From the Datasets page, click ‘completed experiments’ to navigate to the Experiments page for that dataset filtered for the completed experiments. If an experiment completed successfully, use the ‘Actions’ dropdown to download the fitted model for that experiment and a python script that can be used to run the model on other datasets. Click elsewhere on the row to navigate to the experiment Results page.

Downloading and Using Models¶

A pickled version of the fitted model and an example script for using that model can be downloded for any completed experiment from the Experiments page.

Please see the Jupiter Notebook script demo for instructions on using the scripts and model exported from Aliro to reproduce the findings on the results page and classify new datasets.

Working with ChatGPT component¶

This document explains how to interact with the ChatGPT component. The guide covers the following topics:

Where to get your OpenAI API key
How to connect to OpenAI using your API key
How to use the ChatGPT (Expert)

1. Where to Get Your OpenAI API Key¶

Before you can start using the ChatGPT component, you’ll need an API key from OpenAI. To get one:

Visit the OpenAI website
Create an account or log in if you already have one
Click on your account icon in the top-right corner, then select “View API keys.”
Generate your API key by clicking on “+ Create new secret key.”
Please copy your API key and store it in a secure location.

2. How to Connect to OpenAI Using Your API Key¶

After obtaining your API key, you can effortlessly connect to OpenAI. Once your machine learning experiment is complete, navigate to the results page to view performance metrics. A popup window will appear, prompting you to enter your OpenAI API key. Upon successful connection, a new popup window will display the message, “Connection to OpenAI is established,” and the “Expert” button will turn blue.

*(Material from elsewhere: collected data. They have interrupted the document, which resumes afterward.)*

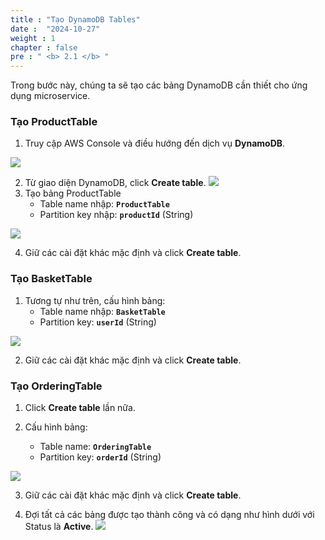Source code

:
 ```yaml
---
title : "Tạo DynamoDB Tables"
date :  "2024-10-27" 
weight : 1
chapter : false
pre : " <b> 2.1 </b> "
---
```



Trong bước này, chúng ta sẽ tạo các bảng DynamoDB cần thiết cho ứng dụng microservice.

### Tạo ProductTable

1. Truy cập AWS Console và điều hướng đến dịch vụ **DynamoDB**.

![](/images/2-1/01.png?featherlight=false&width=50pc)

2. Từ giao diện DynamoDB, click **Create table**.
![](/images/2-1/02.png?featherlight=false&width=50pc)
3. Tạo bảng ProductTable
   - Table name nhập: **`ProductTable`**
   - Partition key nhập: **`productId`** (String)

![](/images/2-1/03.png?featherlight=false&width=50pc)

4. Giữ các cài đặt khác mặc định và click **Create table**.

### Tạo BasketTable

1. Tương tự như trên, cấu hình bảng:
   - Table name nhập: **`BasketTable`**
   - Partition key: **`userId`** (String)

![](/images/2-1/04.png?featherlight=false&width=50pc)

2. Giữ các cài đặt khác mặc định và click **Create table**.

### Tạo OrderingTable

1. Click **Create table** lần nữa.

2. Cấu hình bảng:
   - Table name: **`OrderingTable`**
   - Partition key: **`orderId`** (String)

![](/images/2-1/05.png?featherlight=false&width=50pc)

3. Giữ các cài đặt khác mặc định và click **Create table**.

4. Đợi tất cả các bảng được tạo thành công và có dạng như hình dưới với Status là **Active**.
![](/images/2-1/06.png?featherlight=false&width=50pc)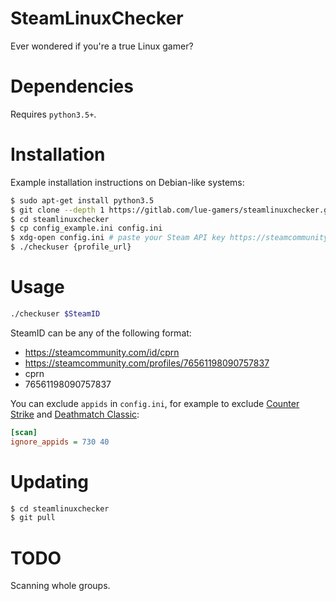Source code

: # SteamLinuxChecker
Ever wondered if you're a true Linux gamer?

# Dependencies
Requires `python3.5+`.

# Installation
Example installation instructions on Debian-like systems:

```sh
$ sudo apt-get install python3.5
$ git clone --depth 1 https://gitlab.com/lue-gamers/steamlinuxchecker.git
$ cd steamlinuxchecker
$ cp config_example.ini config.ini
$ xdg-open config.ini # paste your Steam API key https://steamcommunity.com/dev/apikey
$ ./checkuser {profile_url}
```

# Usage

```sh
./checkuser $SteamID
```

SteamID can be any of the following format:
* https://steamcommunity.com/id/cprn
* https://steamcommunity.com/profiles/76561198090757837
* cprn
* 76561198090757837

You can exclude `appids` in `config.ini`, for example to exclude
[Counter Strike](https://steamdb.info/app/730/) and
[Deathmatch Classic](https://steamdb.info/app/40/):

```ini
[scan]
ignore_appids = 730 40
```

# Updating

```sh
$ cd steamlinuxchecker
$ git pull
```

# TODO
Scanning whole groups.
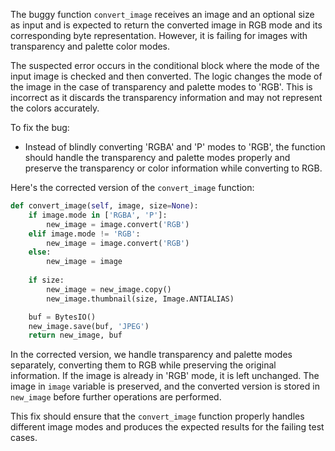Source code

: The buggy function `convert_image` receives an image and an optional size as input and is expected to return the converted image in RGB mode and its corresponding byte representation. However, it is failing for images with transparency and palette color modes.

The suspected error occurs in the conditional block where the mode of the input image is checked and then converted. The logic changes the mode of the image in the case of transparency and palette modes to 'RGB'. This is incorrect as it discards the transparency information and may not represent the colors accurately.

To fix the bug:
- Instead of blindly converting 'RGBA' and 'P' modes to 'RGB', the function should handle the transparency and palette modes properly and preserve the transparency or color information while converting to RGB.

Here's the corrected version of the `convert_image` function:
```python
def convert_image(self, image, size=None):
    if image.mode in ['RGBA', 'P']:
        new_image = image.convert('RGB')
    elif image.mode != 'RGB':
        new_image = image.convert('RGB')
    else:
        new_image = image
    
    if size:
        new_image = new_image.copy()
        new_image.thumbnail(size, Image.ANTIALIAS)

    buf = BytesIO()
    new_image.save(buf, 'JPEG')
    return new_image, buf
```

In the corrected version, we handle transparency and palette modes separately, converting them to RGB while preserving the original information. If the image is already in 'RGB' mode, it is left unchanged. The image in `image` variable is preserved, and the converted version is stored in `new_image` before further operations are performed.

This fix should ensure that the `convert_image` function properly handles different image modes and produces the expected results for the failing test cases.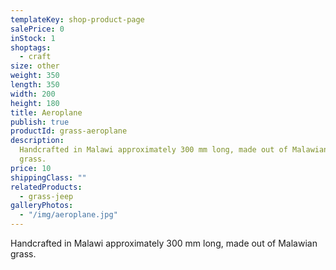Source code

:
 ```yaml
---
templateKey: shop-product-page
salePrice: 0
inStock: 1
shoptags:
  - craft
size: other
weight: 350
length: 350
width: 200
height: 180
title: Aeroplane
publish: true
productId: grass-aeroplane
description:
  Handcrafted in Malawi approximately 300 mm long, made out of Malawian
  grass.
price: 10
shippingClass: ""
relatedProducts:
  - grass-jeep
galleryPhotos:
  - "/img/aeroplane.jpg"
---
```


Handcrafted in Malawi approximately 300 mm long, made out of Malawian grass.
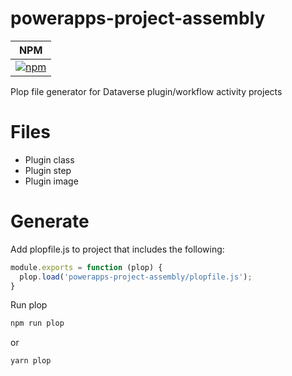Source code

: # powerapps-project-assembly
| NPM |
| --- |
| [![npm](https://img.shields.io/npm/v/powerapps-project-assembly.svg?style=flat-square)](https://www.npmjs.com/package/powerapps-project-assembly) |

Plop file generator for Dataverse plugin/workflow activity projects

# Files

* Plugin class
* Plugin step
* Plugin image

# Generate

Add plopfile.js to project that includes the following:

```javascript
module.exports = function (plop) {
  plop.load('powerapps-project-assembly/plopfile.js');
}
```

Run plop

```sh
npm run plop
```

or

```sh
yarn plop
```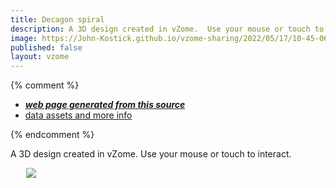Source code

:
 ```yaml
---
title: Decagon spiral
description: A 3D design created in vZome.  Use your mouse or touch to interact.
image: https://John-Kostick.github.io/vzome-sharing/2022/05/17/10-45-06-Decagon-spiral/Decagon-spiral.png
published: false
layout: vzome
---
```


{% comment %}
 - [***web page generated from this source***](<https://John-Kostick.github.io/vzome-sharing/2022/05/17/Decagon-spiral-10-45-06.html>)
 - [data assets and more info](<https://github.com/John-Kostick/vzome-sharing/tree/main/2022/05/17/10-45-06-Decagon-spiral/>)
 
{% endcomment %}

A 3D design created in vZome.  Use your mouse or touch to interact.

<vzome-viewer style="width: 87%; height: 60vh; margin: 5%"
       src="https://John-Kostick.github.io/vzome-sharing/2022/05/17/10-45-06-Decagon-spiral/Decagon-spiral.vZome" >
  <img src="https://John-Kostick.github.io/vzome-sharing/2022/05/17/10-45-06-Decagon-spiral/Decagon-spiral.png" />
</vzome-viewer>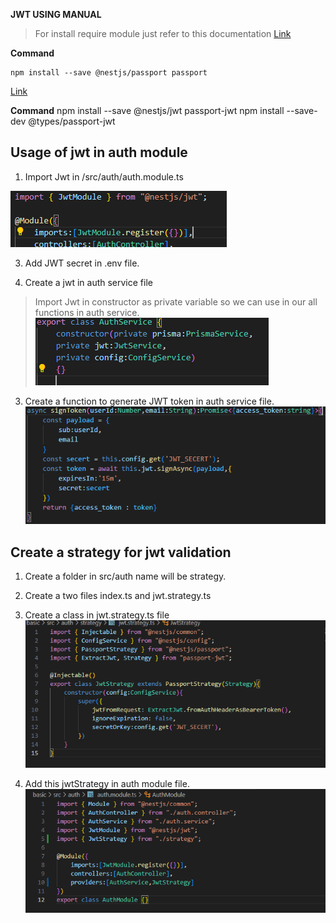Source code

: **JWT USING MANUAL**
>For install require module just refer to this documentation
[Link](https://docs.nestjs.com/recipes/passport)

 
**Command**
```
npm install --save @nestjs/passport passport
```

[Link](https://docs.nestjs.com/recipes/passport#jwt-functionality)

**Command**
npm install --save @nestjs/jwt passport-jwt
npm install --save-dev @types/passport-jwt 

## Usage of jwt in auth module
1. Import Jwt in /src/auth/auth.module.ts 

![alt text](documentation_images/image.png)

3. Add JWT secret in .env file.

2. Create a jwt in auth service file
> Import Jwt in constructor as private variable so we can use in our all functions in auth service.
![alt text](documentation_images/auth.service.js.jwt.png)

3. Create a function to generate JWT token in auth service file.
![alt text](documentation_images/auth.service.js.generate.jwt.png)

## Create a strategy for jwt validation
1. Create a folder in src/auth name will be strategy.
2. Create a two files index.ts and jwt.strategy.ts

3. Create a class in jwt.strategy.ts file 
![!\[strategy\](image.png)](documentation_images/auth.strategy.strategy.jwt.png)

4. Add this jwtStrategy in auth module file.
![strategy in auth module file](documentation_images/auth.strategy.module.jwt.png)


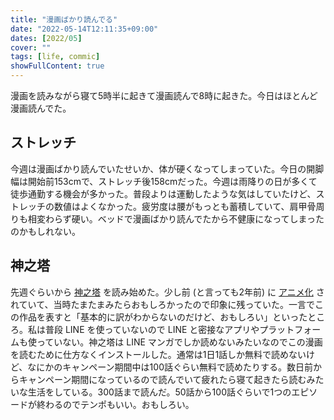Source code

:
 ```yaml
---
title: "漫画ばかり読んでる"
date: "2022-05-14T12:11:35+09:00"
dates: [2022/05]
cover: ""
tags: [life, commic]
showFullContent: true
---
```


漫画を読みながら寝て5時半に起きて漫画読んで8時に起きた。今日はほとんど漫画読んでた。

## ストレッチ

今週は漫画ばかり読んでいたせいか、体が硬くなってしまっていた。今日の開脚幅は開始前153cmで、ストレッチ後158cmだった。今週は雨降りの日が多くて徒歩通勤する機会が多かった。普段よりは運動したような気はしていたけど、ストレッチの数値はよくなかった。疲労度は腰がもっとも蓄積していて、肩甲骨周りも相変わらず硬い。ベッドで漫画ばかり読んでたから不健康になってしまったのかもしれない。

## 神之塔

先週ぐらいから [神之塔](https://manga.line.me/product/periodic?id=Z0000197) を読み始めた。少し前 (と言っても2年前) に [アニメ化](https://tog-anime.com/) されていて、当時たまたまみたらおもしろかったので印象に残っていた。一言でこの作品を表すと「基本的に訳がわからないのだけど、おもしろい」といったところ。私は普段 LINE を使っていないので LINE と密接なアプリやプラットフォームも使っていない。神之塔は LINE マンガでしか読めないみたいなのでこの漫画を読むために仕方なくインストールした。通常は1日1話しか無料で読めないけど、なにかのキャンペーン期間中は100話ぐらい無料で読めたりする。数日前からキャンペーン期間になっているので読んでいて疲れたら寝て起きたら読むみたいな生活をしている。300話まで読んだ。50話から100話ぐらいで1つのエピソードが終わるのでテンポもいい。おもしろい。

3. How to Use ChatGPT (Expert)¶

Once you click on the blue “Expert” button, a chat interface will appear on the right side of the page.

Settings

At the top of the chat interface, you’ll find the “Settings” tab and a “+ New Chat” button. Within “Settings,” you can adjust the model, temperature, and define prompt engineering.

Renaming a ChatBox

To rename the first ChatBox to “EDA”:

Double-click the ChatBox to enable editing.
Type in the new name, for example, “EDA.”
Mouse over the pencil emoji, which will then change to a checkmark.
Click the checkmark to save the new name.

Creating a New ChatBox

To create a new chatBox:

Click the “+ New Chat” button.
Name the new ChatBox following the process outlined in the “Renaming a ChatBox” section.

Removing Chat Tabs

To remove a ChatBox:

Click on the trash bin emoji associated with that tab.

Code Generation and Editing

To request Python code from ChatGPT, you can ask, for example: “Please write Python code to generate 10 random numbers and print them.”

To edit the generated code:

Double-click the code box.
Make your changes.
To save, press the ESC key or click the “Run” button.

Installing New Packages

If you need to install new packages to run the given code, a “Install and Run” button will appear. Clicking this will install the necessary packages and execute the code.

Code Error Handling

When encountering an error while running code, a button labeled “Submit Error” will appear. Clicking this button will prompt ChatGPT to provide an alternative code snippet to resolve the error.